0 / 0
Federated Learning XGBoost tutorial for UI
Last updated: Oct 09, 2024
Federated Learning XGBoost tutorial for UI

This tutorial demonstrates the usage of Federated Learning with the goal of training a machine learning model with data from different users without having users share their data. The steps are done in a low code environment with the UI and with an XGBoost framework.

In this tutorial you learn to:

Notes:

  • This is a step-by-step tutorial for running a UI driven Federated Learning experiment. To see a code sample for an API driven approach, go to Federated Learning XGBoost samples.
  • In this tutorial, admin refers to the user that starts the Federated Learning experiment, and party refers to one or more users who send their model results after the experiment is started by the admin. While the tutorial can be done by the admin and multiple parties, a single user can also complete a full run through as both the admin and the party. For a simpler demonstrative purpose, in the following tutorial only one data set is submitted by one party. For more information on the admin and party, see Terminology.

Step 1: Start Federated Learning

In this section, you learn to start the Federated Learning experiment.

Before you begin

  1. Log in to IBM Cloud. If you don't have an account, create one with any email.

  2. Create a Watson Machine Learning service instance if you do not have it set up in your environment.

  3. Log in to watsonx.

  4. Use an existing project or create a new one. You must have at least admin permission.

  5. Associate the Watson Machine Learning service with your project.

    1. In your project, click the Manage > Service & integrations.
    2. Click Associate service.
    3. Select your Watson Machine Learning instance from the list, and click Associate; or click New service if you do not have one to set up an instance.

    Screenshot of associating the service

Start the aggregator

  1. Create the Federated learning experiment asset:

    1. Click the Assets tab in your project.

    2. Click New task > Train models on distributed data.

    3. Type a Name for your experiment and optionally a description.

    4. Verify the associated Watson Machine Learning instance under Select a machine learning instance. If you don't see a Watson Machine Learning instance associated, follow these steps:

      1. Click Associate a Machine Learning Service Instance.

      2. Select an existing instance and click Associate, or create a New service.

      3. Click Reload to see the associated service.

        Screenshot of associating the service

      4. Click Next.

  2. Configure the experiment.

    1. On the Configure page, select a Hardware specification.
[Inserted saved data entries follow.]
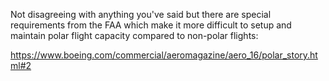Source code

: Not disagreeing with anything you've said but there are special requirements from the FAA which make it more difficult to setup and maintain polar flight capacity compared to non-polar flights:

https://www.boeing.com/commercial/aeromagazine/aero_16/polar_story.html#2
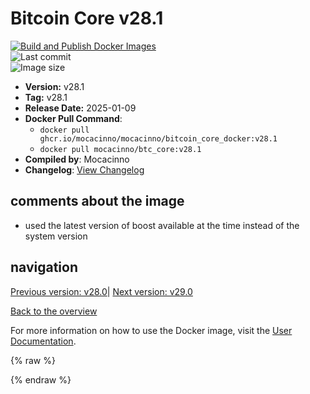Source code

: # Bitcoin Core v28.1

[![Build and Publish Docker Images](https://github.com/mocacinno/bitcoin_core_docker/actions/workflows/build-and-publish.yml/badge.svg?branch=v28.1)](https://github.com/mocacinno/bitcoin_core_docker/actions/workflows/build-and-publish.yml)  
![Last commit](https://badgen.net/github/last-commit/mocacinno/bitcoin_core_docker/v28.1)  
![Image size](https://badgen.net/docker/size/mocacinno/btc_core/v28.1?color=green)  

- **Version:** v28.1
- **Tag:** v28.1
- **Release Date:** 2025-01-09
- **Docker Pull Command**:
  - `docker pull ghcr.io/mocacinno/mocacinno/bitcoin_core_docker:v28.1`
  - `docker pull mocacinno/btc_core:v28.1`
- **Compiled by**: Mocacinno
- **Changelog**: [View Changelog](https://github.com/bitcoin/bitcoin/blob/v28.1/doc/release-notes.md)

## comments about the image

- used the latest version of boost available at the time instead of the system version

## navigation

[Previous version: v28.0](./v28.0.md)| [Next version: v29.0](./v29.0.md)

[Back to the overview](./Readme.md)

For more information on how to use the Docker image, visit the [User Documentation](../userdocs/Readme.md).

<!-- Google tag (gtag.js) -->
{% raw %}
<script async src="https://www.googletagmanager.com/gtag/js?id=G-BPC6NC6FF9"></script>
<script>
  window.dataLayer = window.dataLayer || [];
  function gtag(){dataLayer.push(arguments);}
  gtag('js', new Date());
  gtag('config', 'G-BPC6NC6FF9');
</script>
{% endraw %}
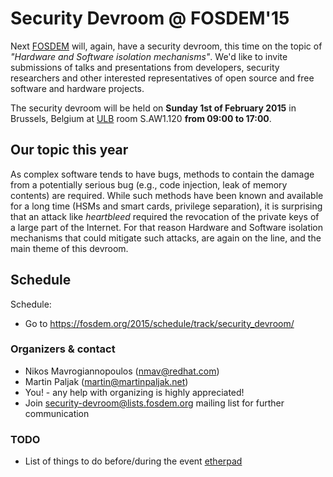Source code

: # Security Devroom @ FOSDEM'15

Next [FOSDEM](https://fosdem.org/2015/) will, again, have a security devroom, this time on the topic of _"Hardware and Software isolation mechanisms"_. We'd like to invite submissions of talks and presentations from developers, security researchers and other interested representatives of open source and free software and hardware projects.

The security devroom will be held on **Sunday 1st of February 2015** in Brussels, Belgium at [ULB](http://www.ulb.ac.be/) room S.AW1.120 **from 09:00 to 17:00**.

## Our topic this year

As complex software tends to have bugs, methods to contain the damage from a
potentially serious bug (e.g., code injection, leak of memory contents) are 
required. While such methods have been known and available for a long time (HSMs and
smart cards, privilege separation), it is surprising that an attack like
_heartbleed_ required the revocation of the private keys of a large part of the
Internet. For that reason Hardware and Software isolation mechanisms that could
mitigate such attacks, are again on the line, and the main theme of this devroom. 

## Schedule

Schedule:

  - Go to https://fosdem.org/2015/schedule/track/security_devroom/



### Organizers & contact

  * Nikos Mavrogiannopoulos (nmav@redhat.com)
  * Martin Paljak (martin@martinpaljak.net)
  * You! - any help with organizing is highly appreciated!
  * Join [security-devroom@lists.fosdem.org](https://lists.fosdem.org/listinfo/security-devroom) mailing list for further communication

### TODO
  * List of things to do before/during the event [etherpad](https://piratenpad.de/f7bOkTtAa2)


  
 
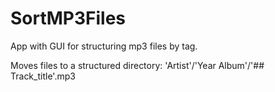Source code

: # SortMP3Files

App with GUI for structuring mp3 files by tag. 

Moves files to a structured directory: 'Artist'/'Year Album'/'## Track_title'.mp3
    2. Under the Machine learning framework dropdown, select scikit-learn.

    3. For the Model type, select XGBoost.

    4. For the Fusion method, select XGBoost classification fusion

      Screenshot of selecting XGBoost classification

  3. Define the hyperparameters.

    1. Set the value for the Rounds field to 5.

    2. Accept the default values for the rest of the fields.

      Screenshot of selecting hyperparameters

    3. Click Next.

  4. Select remote training systems.

    1. Click Add new systems.

    Screenshot of Add RTS UI

    1. Give your Remote Training System a name.

    2. Under Allowed identities, select the user that will participate in the experiment, and then click Add. You can add as many allowed identities as participants in this Federated Experiment training instance. For this tutorial, choose only yourself.
      Any allowed identities must be part of the project and have at leastAdmin permission.

    3. When you are finished, click Add systems.

      Screenshot of creating an RTS

    4. Return to the Select remote training systems page, verify that your system is selected, and then click Next.

      Screenshot of selecting RTS

  5. Review your settings, and then click Create.

  6. Watch the status. Your Federated Learning experiment status is Pending when it starts. When your experiment is ready for parties to connect, the status will change to Setup – Waiting for remote systems. This may take a few minutes.

Step 2: Train model as a party

  1. Ensure that you are using the same Python version as the admin. Using a different Python version might cause compatibility issues. To see Python versions compatible with different frameworks, see Frameworks and Python version compatibility.

  2. Create a new local directory.

  3. Download the Adult data set into the directory with this command: wget https://api.dataplatform.cloud.ibm.com/v2/gallery-assets/entries/5fcc01b02d8f0e50af8972dc8963f98e/data -O adult.csv.

  4. Download the data handler by running wget https://raw.githubusercontent.com/IBMDataScience/sample-notebooks/master/Files/adult_sklearn_data_handler.py -O adult_sklearn_data_handler.py.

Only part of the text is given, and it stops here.